Dina Nayeri wurde im Iran geboren und erhielt mit zehn Jahren Asyl in den Vereinigten Staaten. Ihr Debütroman Ein Teelöffel Land und Meer wurde in 14 Sprachen übersetzt. Mit ihrem erzählenden Sachbuch Der undankbare Flüchtling gewann sie den Geschwister-Scholl-Preis. Sie hat Abschlüsse von Princeton, Harvard und dem Iowa Writer´s Workshop und war Stipendiatin am Columbia Institute for Ideas and Imagination in Paris und an der American Library in Paris. Sie ist Preisträgerin des O. Henry Prize und des UNESCO City of Literature Paul Engle Prize. Ihre Texte wurden u. a. in der New York Times, dem Guardian, dem New Yorker und Granta veröffentlicht. Zurzeit ist sie Dozentin an der Universität von St. Andrews in Schottland.

1


Hin und wieder öffnete sich die schwere Tür, ein Mann wurde hineingestoßen – oder herausgezerrt, und man sah ihn nie wieder. Es waren immer ungefähr zehn Männer im Raum, alles Tamilen, wie K. Die Gefangenen im Militärgefängnis von Pambaimadu schliefen auf dem Betonboden, es gab weder Matratzen noch Bettzeug. Der Raum stank nach Schweiß, Urin und den Körperausdünstungen der vielen Männer, die hier zusammengepfercht waren. Wenn sie das Glück hatten, zur Toilette geführt zu werden, wuschen sie sich in einem Fass. Wenn man ihnen erlaubte, zu baden, benutzten sie alle dasselbe Wasser. Für die Letzten in der Reihe ergab es kaum mehr einen Sinn. Wenn die Soldaten K Essen brachten, stießen sie es mit den Füßen weg und lachten. »Sogar die Hunde werden besser behandelt als ihr«, sagten sie. Doch es spielte keine Rolle, denn Ks Hals war so angeschwollen, dass er nichts essen konnte. Oft pinkelten die Soldaten auf den Boden, bevor sie gingen. Und oft wurde K in einen anderen Raum gebracht, wo man ihn mit Gewehrkolben und Holzknüppeln schlug, bis er sein rechtes Knie nicht mehr beugen konnte.

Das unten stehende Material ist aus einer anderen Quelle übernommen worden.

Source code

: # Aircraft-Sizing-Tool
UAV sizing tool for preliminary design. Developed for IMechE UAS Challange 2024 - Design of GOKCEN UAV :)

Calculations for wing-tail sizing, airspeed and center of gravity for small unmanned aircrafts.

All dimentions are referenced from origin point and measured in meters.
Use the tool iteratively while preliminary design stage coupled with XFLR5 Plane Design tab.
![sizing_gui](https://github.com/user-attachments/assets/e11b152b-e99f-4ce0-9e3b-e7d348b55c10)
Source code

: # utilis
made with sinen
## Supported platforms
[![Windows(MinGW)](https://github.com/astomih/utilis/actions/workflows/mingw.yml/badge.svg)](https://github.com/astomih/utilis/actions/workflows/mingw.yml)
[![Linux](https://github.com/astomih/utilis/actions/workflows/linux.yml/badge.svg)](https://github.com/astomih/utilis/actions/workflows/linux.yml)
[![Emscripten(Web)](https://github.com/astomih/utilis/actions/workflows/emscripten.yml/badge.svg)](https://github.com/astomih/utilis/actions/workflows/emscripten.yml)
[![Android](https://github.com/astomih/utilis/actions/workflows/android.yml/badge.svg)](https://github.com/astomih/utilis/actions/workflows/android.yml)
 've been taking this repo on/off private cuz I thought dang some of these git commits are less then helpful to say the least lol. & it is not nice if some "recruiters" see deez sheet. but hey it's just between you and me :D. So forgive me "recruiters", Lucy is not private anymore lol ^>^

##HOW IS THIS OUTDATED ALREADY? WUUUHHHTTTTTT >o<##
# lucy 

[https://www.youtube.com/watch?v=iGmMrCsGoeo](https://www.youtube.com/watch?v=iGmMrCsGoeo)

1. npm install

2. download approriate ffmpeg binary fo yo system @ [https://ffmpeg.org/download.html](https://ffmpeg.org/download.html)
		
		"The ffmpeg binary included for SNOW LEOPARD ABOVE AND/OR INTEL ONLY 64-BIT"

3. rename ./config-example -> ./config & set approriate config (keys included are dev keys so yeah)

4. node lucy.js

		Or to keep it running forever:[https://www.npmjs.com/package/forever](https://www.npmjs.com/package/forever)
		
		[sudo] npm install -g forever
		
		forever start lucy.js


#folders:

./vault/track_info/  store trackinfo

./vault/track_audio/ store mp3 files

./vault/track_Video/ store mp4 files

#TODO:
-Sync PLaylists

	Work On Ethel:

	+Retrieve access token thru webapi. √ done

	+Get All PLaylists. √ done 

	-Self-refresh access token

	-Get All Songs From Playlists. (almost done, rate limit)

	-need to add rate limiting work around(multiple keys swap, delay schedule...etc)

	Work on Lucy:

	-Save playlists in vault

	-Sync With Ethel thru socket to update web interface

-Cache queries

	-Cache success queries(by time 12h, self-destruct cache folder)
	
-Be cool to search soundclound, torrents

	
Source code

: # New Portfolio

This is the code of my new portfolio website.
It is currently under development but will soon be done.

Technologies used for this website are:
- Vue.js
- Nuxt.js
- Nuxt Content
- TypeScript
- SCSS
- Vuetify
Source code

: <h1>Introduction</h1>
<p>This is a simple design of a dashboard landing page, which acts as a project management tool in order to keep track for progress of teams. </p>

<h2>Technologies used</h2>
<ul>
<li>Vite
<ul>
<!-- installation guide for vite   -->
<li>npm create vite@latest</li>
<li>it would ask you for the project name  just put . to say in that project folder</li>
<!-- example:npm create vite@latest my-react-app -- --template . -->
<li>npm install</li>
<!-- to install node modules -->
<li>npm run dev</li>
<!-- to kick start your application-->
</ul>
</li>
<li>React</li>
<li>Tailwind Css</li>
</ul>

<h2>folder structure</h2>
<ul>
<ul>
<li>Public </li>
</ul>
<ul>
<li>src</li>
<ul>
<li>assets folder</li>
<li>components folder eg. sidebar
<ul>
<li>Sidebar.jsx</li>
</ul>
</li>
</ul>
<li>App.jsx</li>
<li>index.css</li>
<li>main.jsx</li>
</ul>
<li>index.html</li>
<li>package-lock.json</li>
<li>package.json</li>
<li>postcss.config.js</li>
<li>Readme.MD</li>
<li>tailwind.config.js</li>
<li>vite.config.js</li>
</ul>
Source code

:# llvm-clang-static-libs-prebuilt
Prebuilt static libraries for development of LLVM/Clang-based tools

Es war seltsam, dachte er, denn er und der andere junge Mann, der mit ihm unterwegs war, hatten sich am 10. Mai freiwillig von den Soldaten gefangen nehmen lassen. Sie hatten eine weiße Fahne dabeigehabt und sich als Zivilisten ausgewiesen. Doch K wurde einer anderen Gruppe von Männern zugeteilt, die man verdächtigte, zu den Tamil Tigers zu gehören. Seine Gruppe wurde in ein Militärlager gebracht, nicht in eines für Zivilisten.

Zunächst war die Folter wie eine Routine, die jeden Tag ein paar Stunden lang stattfand, mit anderen Gefangenen. Sie wurden geschlagen, anschließend fotografiert und dazu gezwungen, Geständnisse zu unterschreiben, dass sie die LTTE (die Liberation Tigers of Tamil Eelam, oder kurz Tamil Tigers) unterstützt hatten. K unterschrieb sein Geständnis am fünften Tag seiner Inhaftierung, im Mai 2009. Danach, so dachte er, würden seine Verhöre leichter werden. Doch schon bald wurde er von den Mitgliedern anderer politischer Parteien wie der EPDP (Eelam People’s Democratic Party) oder PLOTE (People’s Liberation Organisation of Tamil Eelam) erkannt, die behaupteten, er habe den Tamil Tigers dabei geholfen, Gold zu verstecken.

Eines Tages im August wurde K in den Verhörraum gebracht, in dem zehn Männer warteten, die wissen wollten, wo die Tamil Tigers ihr Gold versteckten. Während er sich keuchend hinkniete und versuchte, sie davon zu überzeugen, dass er nichts wusste, bekam er einen Schlag auf die Schulter. Als er sich umdrehte, sah er, dass ein Soldat mit einer Eisenstange herangetreten war. Das Ende der Stange war rot glühend, was sogar durch den grauen Schleier seiner Furcht deutlich wahrnehmbar war. Bevor K einen Gedanken fassen konnte, wurde ihm die Eisenstange gegen den rechten Arm gestoßen, eine brennende Hitze schoss durch seinen Körper und er hörte sich selbst wie aus weiter Ferne schreien, bevor er in Ohnmacht fiel. Als er wieder zu sich kam, wurde er weiter zum Gold der Tamil Tigers befragt, er spürte neue Brandwunden an seinem Körper: Auch sein Rücken war inzwischen schwer verbrannt – er konnte sich nicht daran erinnern, wann dies geschehen war.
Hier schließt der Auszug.